■ Exercise brief
Reproduce precisely the lines of the listing below, starting with the line that contains "Чтобы включить самостоятельный" and stopping after the line that contains "1. Войдите на"; include nothing else.

■ Task data
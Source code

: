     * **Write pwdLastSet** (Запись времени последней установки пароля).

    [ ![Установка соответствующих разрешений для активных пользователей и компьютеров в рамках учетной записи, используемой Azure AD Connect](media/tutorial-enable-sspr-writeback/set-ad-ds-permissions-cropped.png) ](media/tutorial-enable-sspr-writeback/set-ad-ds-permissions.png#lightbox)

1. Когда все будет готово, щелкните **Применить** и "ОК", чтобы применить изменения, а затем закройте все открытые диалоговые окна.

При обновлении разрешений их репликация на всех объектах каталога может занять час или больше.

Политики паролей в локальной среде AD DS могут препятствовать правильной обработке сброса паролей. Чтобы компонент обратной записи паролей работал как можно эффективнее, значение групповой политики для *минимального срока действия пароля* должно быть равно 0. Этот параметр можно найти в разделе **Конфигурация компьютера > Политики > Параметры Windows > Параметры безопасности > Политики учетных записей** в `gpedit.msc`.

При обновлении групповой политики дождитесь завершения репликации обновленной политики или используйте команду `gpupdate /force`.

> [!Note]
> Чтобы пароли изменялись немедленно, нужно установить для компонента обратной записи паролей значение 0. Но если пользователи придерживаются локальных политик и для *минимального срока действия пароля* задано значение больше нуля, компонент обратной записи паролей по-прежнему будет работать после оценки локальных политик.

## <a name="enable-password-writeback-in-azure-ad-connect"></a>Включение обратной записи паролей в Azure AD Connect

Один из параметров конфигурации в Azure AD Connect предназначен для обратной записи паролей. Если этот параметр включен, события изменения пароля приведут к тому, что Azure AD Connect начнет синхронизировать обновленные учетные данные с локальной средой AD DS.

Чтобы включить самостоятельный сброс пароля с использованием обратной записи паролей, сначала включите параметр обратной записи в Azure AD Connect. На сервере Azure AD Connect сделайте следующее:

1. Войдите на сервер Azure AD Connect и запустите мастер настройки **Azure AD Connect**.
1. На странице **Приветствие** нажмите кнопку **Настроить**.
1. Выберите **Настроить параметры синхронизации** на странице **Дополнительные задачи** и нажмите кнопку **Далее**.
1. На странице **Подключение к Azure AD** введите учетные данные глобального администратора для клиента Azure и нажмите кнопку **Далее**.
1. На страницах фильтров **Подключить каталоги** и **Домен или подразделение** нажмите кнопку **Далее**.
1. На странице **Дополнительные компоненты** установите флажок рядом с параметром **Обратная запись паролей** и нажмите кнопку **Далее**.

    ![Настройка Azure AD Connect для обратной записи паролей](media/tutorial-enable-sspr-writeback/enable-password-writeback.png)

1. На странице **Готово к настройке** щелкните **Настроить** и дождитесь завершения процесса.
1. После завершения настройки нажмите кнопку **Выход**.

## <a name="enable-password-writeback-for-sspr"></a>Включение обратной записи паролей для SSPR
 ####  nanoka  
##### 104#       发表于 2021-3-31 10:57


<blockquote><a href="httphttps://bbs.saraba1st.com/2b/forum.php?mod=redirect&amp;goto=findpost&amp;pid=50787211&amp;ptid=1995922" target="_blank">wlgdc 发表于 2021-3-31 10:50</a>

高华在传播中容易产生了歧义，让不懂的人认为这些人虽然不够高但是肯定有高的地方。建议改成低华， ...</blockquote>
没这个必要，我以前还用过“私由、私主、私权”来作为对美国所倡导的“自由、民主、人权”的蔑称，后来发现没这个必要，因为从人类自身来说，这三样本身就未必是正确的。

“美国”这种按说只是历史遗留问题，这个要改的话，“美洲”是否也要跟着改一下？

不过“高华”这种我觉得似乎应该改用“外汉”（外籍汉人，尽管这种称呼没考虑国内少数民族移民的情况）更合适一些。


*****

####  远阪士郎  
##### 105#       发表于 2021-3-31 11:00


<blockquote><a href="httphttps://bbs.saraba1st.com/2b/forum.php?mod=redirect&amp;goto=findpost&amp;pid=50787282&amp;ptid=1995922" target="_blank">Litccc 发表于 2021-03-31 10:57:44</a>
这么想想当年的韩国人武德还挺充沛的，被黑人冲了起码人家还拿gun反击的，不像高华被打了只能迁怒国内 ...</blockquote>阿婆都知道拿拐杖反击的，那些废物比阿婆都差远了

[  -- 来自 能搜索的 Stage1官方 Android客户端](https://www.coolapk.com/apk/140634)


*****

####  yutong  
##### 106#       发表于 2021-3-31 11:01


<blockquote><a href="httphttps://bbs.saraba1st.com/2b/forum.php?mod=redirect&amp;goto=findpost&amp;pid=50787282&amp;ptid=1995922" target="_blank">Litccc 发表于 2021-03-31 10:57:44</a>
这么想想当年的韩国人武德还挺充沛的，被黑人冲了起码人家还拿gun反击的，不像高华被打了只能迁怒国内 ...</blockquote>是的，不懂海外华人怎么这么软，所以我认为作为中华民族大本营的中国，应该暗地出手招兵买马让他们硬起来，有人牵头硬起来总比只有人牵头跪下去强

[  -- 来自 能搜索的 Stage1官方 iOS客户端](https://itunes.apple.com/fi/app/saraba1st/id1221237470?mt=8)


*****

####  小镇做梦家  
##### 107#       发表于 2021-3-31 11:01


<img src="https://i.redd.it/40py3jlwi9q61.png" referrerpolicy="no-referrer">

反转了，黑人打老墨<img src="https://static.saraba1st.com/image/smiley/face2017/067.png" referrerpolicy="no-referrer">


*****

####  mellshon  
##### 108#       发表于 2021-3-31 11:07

■ Result for this exercise
Чтобы включить самостоятельный сброс пароля с использованием обратной записи паролей, сначала включите параметр обратной записи в Azure AD Connect. На сервере Azure AD Connect сделайте следующее:

1. Войдите на сервер Azure AD Connect и запустите мастер настройки **Azure AD Connect**.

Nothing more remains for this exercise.